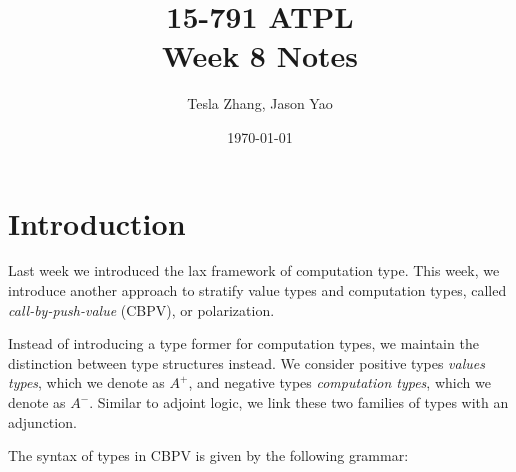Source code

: \documentclass[letterpaper]{article}
\title{15-791 ATPL \\ Week 8 Notes}
\author{Tesla Zhang, Jason Yao}
\date{\today}
\begin{document}
\maketitle

\section{Introduction}
Last week we introduced the lax framework of computation type.
This week, we introduce another approach to stratify value types and computation types,
called \emph{call-by-push-value} (CBPV), or polarization.

Instead of introducing a type former for computation types,
we maintain the distinction between type structures instead.
We consider positive types \emph{values types}, which we denote as $A^+$,
and negative types \emph{computation types}, which we denote as $A^-$.
Similar to adjoint logic, we link these two families of types with an adjunction.

The syntax of types in CBPV is given by the following grammar:
\end{document}
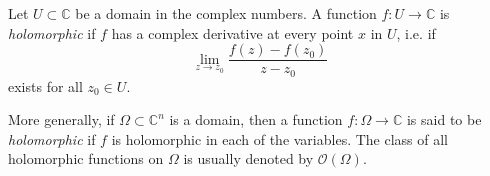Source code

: \documentclass{article}
\begin{document}
Let $U \subset \mathbb{C}$ be a domain in the complex numbers. A
function $f \colon U \longrightarrow \mathbb{C}$ is \emph{holomorphic} if $f$
has a complex derivative at every point $x$ in $U$, i.e. if 
$$\lim_{z\rightarrow z_0} \frac{f(z)-f(z_0)}{z-z_0}$$
exists for all $z_0\in U$.

More generally, if $\Omega\subset \mathbb{C}^n$ is a domain, then a function $f\colon \Omega \to \mathbb{C}$ is said to be \emph{holomorphic} if $f$ is holomorphic in each of the variables. The class of all holomorphic functions on $\Omega$ is usually denoted by $\mathcal{O}(\Omega)$.
\end{document}
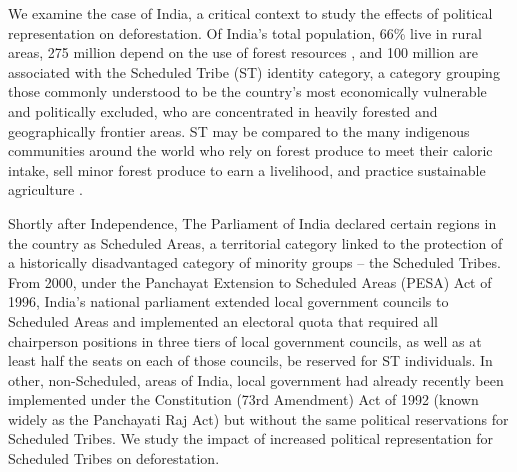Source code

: \documentclass[12pt,reqno]{article}
\begin{document}




We examine the case of India, a critical context to study the effects of political representation on deforestation. Of India's total population, $66$\% live in rural areas, 275 million depend on the use of forest resources \parencite{RupeeFund}, and 100 million are associated with the Scheduled Tribe (ST) identity category, a category grouping those commonly understood to be the country's most economically vulnerable and politically excluded, who  are concentrated in heavily forested and geographically frontier areas. ST may be compared to the many indigenous communities around the world who rely on forest produce to meet their caloric intake, sell minor forest produce to earn a livelihood, and practice sustainable agriculture \parencite{kashwan2017democracy, zimmerman2001conservation}.

Shortly after Independence, The Parliament of India declared certain regions in the country as Scheduled Areas, a territorial category linked to the protection of a historically disadvantaged category of minority groups -- the Scheduled Tribes. From 2000, under the Panchayat Extension to Scheduled Areas (PESA) Act of 1996, India’s national parliament extended local government councils to Scheduled Areas and implemented an electoral quota that required all chairperson positions in three tiers of local government councils, as well as at least half the seats on each of those councils, be reserved for ST individuals. In other, non-Scheduled, areas of India, local government had already recently been implemented under the Constitution (73rd Amendment) Act of 1992 (known widely as the Panchayati Raj Act) but without the same political reservations for Scheduled Tribes. We study the impact of increased political representation for Scheduled Tribes on deforestation. 


\end{document}
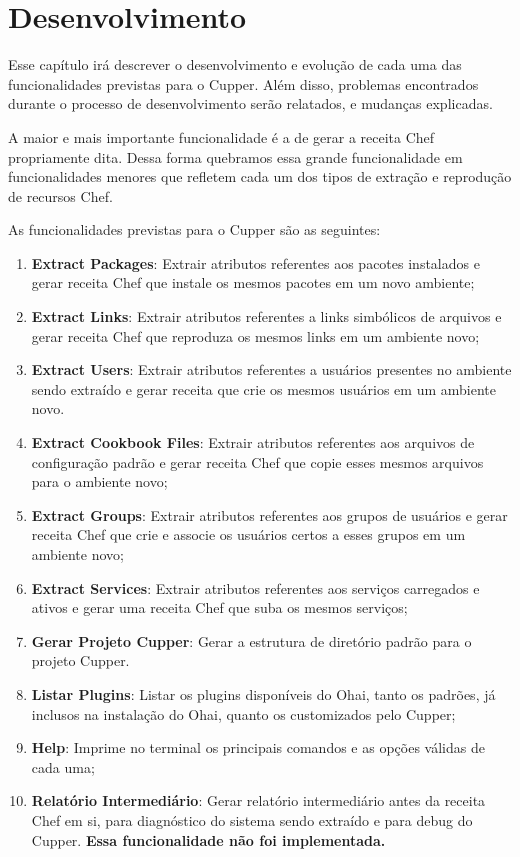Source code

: \newpage\null\thispagestyle{empty}\newpage
\chapter{Desenvolvimento}
\label{chap:dev}

Esse capítulo irá descrever o desenvolvimento e evolução de cada uma das funcionalidades
previstas para o Cupper. Além disso, problemas encontrados durante o processo
de desenvolvimento serão relatados, e mudanças explicadas.

A maior e mais importante funcionalidade é a de gerar a receita Chef propriamente dita.
Dessa forma quebramos essa grande funcionalidade em funcionalidades menores que refletem cada
um dos tipos de extração e reprodução de recursos Chef.

As funcionalidades previstas para o Cupper são as seguintes:

\begin{enumerate}
  \item \textbf{Extract Packages}: Extrair atributos referentes aos pacotes
instalados e gerar receita Chef que instale os mesmos pacotes em um novo ambiente;
  \item \textbf{Extract Links}: Extrair atributos referentes a links simbólicos
de arquivos e gerar receita Chef que reproduza os mesmos links em um ambiente novo;
  \item \textbf{Extract Users}: Extrair atributos referentes a usuários presentes
no ambiente sendo extraído e gerar receita que crie os mesmos usuários em um
ambiente novo.
  \item \textbf{Extract Cookbook Files}: Extrair atributos referentes aos arquivos
de configuração padrão e gerar receita Chef que copie esses mesmos arquivos para o ambiente novo;
  \item \textbf{Extract Groups}: Extrair atributos referentes aos grupos de usuários
e gerar receita Chef que crie e associe os usuários certos a esses grupos em um
ambiente novo;
  \item \textbf{Extract Services}: Extrair atributos referentes aos serviços carregados
e ativos e gerar uma receita Chef que suba os mesmos serviços;
  \item \textbf{Gerar Projeto Cupper}: Gerar a estrutura de diretório padrão 
para o projeto Cupper.
  \item \textbf{Listar Plugins}: Listar os plugins disponíveis do Ohai, tanto 
os padrões, já inclusos na instalação do Ohai, quanto os customizados pelo Cupper;
  \item \textbf{Help}: Imprime no terminal os principais comandos e as opções
válidas de cada uma;
  \item \textbf{Relatório Intermediário}: Gerar relatório intermediário antes
da receita Chef em si, para diagnóstico do sistema sendo extraído e para debug
do Cupper. \textbf{Essa funcionalidade não foi implementada.}

\end{enumerate}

• **EXERCISE INSTRUCTIONS**: Give back every record above word for word; the pictures have no place in it.

• **EXERCISE RESPONSE**:
Source code

: \documentclass[letterpaper]{article}
\title{15-791 ATPL \\ Week 8 Notes}
\author{Tesla Zhang, Jason Yao}
\date{\today}
\begin{document}
\maketitle

\section{Introduction}
Last week we introduced the lax framework of computation type.
This week, we introduce another approach to stratify value types and computation types,
called \emph{call-by-push-value} (CBPV), or polarization.

Instead of introducing a type former for computation types,
we maintain the distinction between type structures instead.
We consider positive types \emph{values types}, which we denote as $A^+$,
and negative types \emph{computation types}, which we denote as $A^-$.
Similar to adjoint logic, we link these two families of types with an adjunction.

The syntax of types in CBPV is given by the following grammar:
\end{document}
Source code

: \documentclass{article}
\begin{document}
Let $U \subset \mathbb{C}$ be a domain in the complex numbers. A
function $f \colon U \longrightarrow \mathbb{C}$ is \emph{holomorphic} if $f$
has a complex derivative at every point $x$ in $U$, i.e. if 
$$\lim_{z\rightarrow z_0} \frac{f(z)-f(z_0)}{z-z_0}$$
exists for all $z_0\in U$.

More generally, if $\Omega\subset \mathbb{C}^n$ is a domain, then a function $f\colon \Omega \to \mathbb{C}$ is said to be \emph{holomorphic} if $f$ is holomorphic in each of the variables. The class of all holomorphic functions on $\Omega$ is usually denoted by $\mathcal{O}(\Omega)$.
\end{document}
Source code

: \documentclass[12pt,reqno]{article}
\begin{document}




We examine the case of India, a critical context to study the effects of political representation on deforestation. Of India's total population, $66$\% live in rural areas, 275 million depend on the use of forest resources \parencite{RupeeFund}, and 100 million are associated with the Scheduled Tribe (ST) identity category, a category grouping those commonly understood to be the country's most economically vulnerable and politically excluded, who  are concentrated in heavily forested and geographically frontier areas. ST may be compared to the many indigenous communities around the world who rely on forest produce to meet their caloric intake, sell minor forest produce to earn a livelihood, and practice sustainable agriculture \parencite{kashwan2017democracy, zimmerman2001conservation}.

Shortly after Independence, The Parliament of India declared certain regions in the country as Scheduled Areas, a territorial category linked to the protection of a historically disadvantaged category of minority groups -- the Scheduled Tribes. From 2000, under the Panchayat Extension to Scheduled Areas (PESA) Act of 1996, India’s national parliament extended local government councils to Scheduled Areas and implemented an electoral quota that required all chairperson positions in three tiers of local government councils, as well as at least half the seats on each of those councils, be reserved for ST individuals. In other, non-Scheduled, areas of India, local government had already recently been implemented under the Constitution (73rd Amendment) Act of 1992 (known widely as the Panchayati Raj Act) but without the same political reservations for Scheduled Tribes. We study the impact of increased political representation for Scheduled Tribes on deforestation. 


\end{document}
Source code

: \newpage\null\thispagestyle{empty}\newpage
\chapter{Desenvolvimento}
\label{chap:dev}

Esse capítulo irá descrever o desenvolvimento e evolução de cada uma das funcionalidades
previstas para o Cupper. Além disso, problemas encontrados durante o processo
de desenvolvimento serão relatados, e mudanças explicadas.

A maior e mais importante funcionalidade é a de gerar a receita Chef propriamente dita.
Dessa forma quebramos essa grande funcionalidade em funcionalidades menores que refletem cada
um dos tipos de extração e reprodução de recursos Chef.

As funcionalidades previstas para o Cupper são as seguintes:

\begin{enumerate}
  \item \textbf{Extract Packages}: Extrair atributos referentes aos pacotes
instalados e gerar receita Chef que instale os mesmos pacotes em um novo ambiente;
  \item \textbf{Extract Links}: Extrair atributos referentes a links simbólicos
de arquivos e gerar receita Chef que reproduza os mesmos links em um ambiente novo;
  \item \textbf{Extract Users}: Extrair atributos referentes a usuários presentes
no ambiente sendo extraído e gerar receita que crie os mesmos usuários em um
ambiente novo.
  \item \textbf{Extract Cookbook Files}: Extrair atributos referentes aos arquivos
de configuração padrão e gerar receita Chef que copie esses mesmos arquivos para o ambiente novo;
  \item \textbf{Extract Groups}: Extrair atributos referentes aos grupos de usuários
e gerar receita Chef que crie e associe os usuários certos a esses grupos em um
ambiente novo;
  \item \textbf{Extract Services}: Extrair atributos referentes aos serviços carregados
e ativos e gerar uma receita Chef que suba os mesmos serviços;
  \item \textbf{Gerar Projeto Cupper}: Gerar a estrutura de diretório padrão 
para o projeto Cupper.
  \item \textbf{Listar Plugins}: Listar os plugins disponíveis do Ohai, tanto 
os padrões, já inclusos na instalação do Ohai, quanto os customizados pelo Cupper;
  \item \textbf{Help}: Imprime no terminal os principais comandos e as opções
válidas de cada uma;
  \item \textbf{Relatório Intermediário}: Gerar relatório intermediário antes
da receita Chef em si, para diagnóstico do sistema sendo extraído e para debug
do Cupper. \textbf{Essa funcionalidade não foi implementada.}

\end{enumerate}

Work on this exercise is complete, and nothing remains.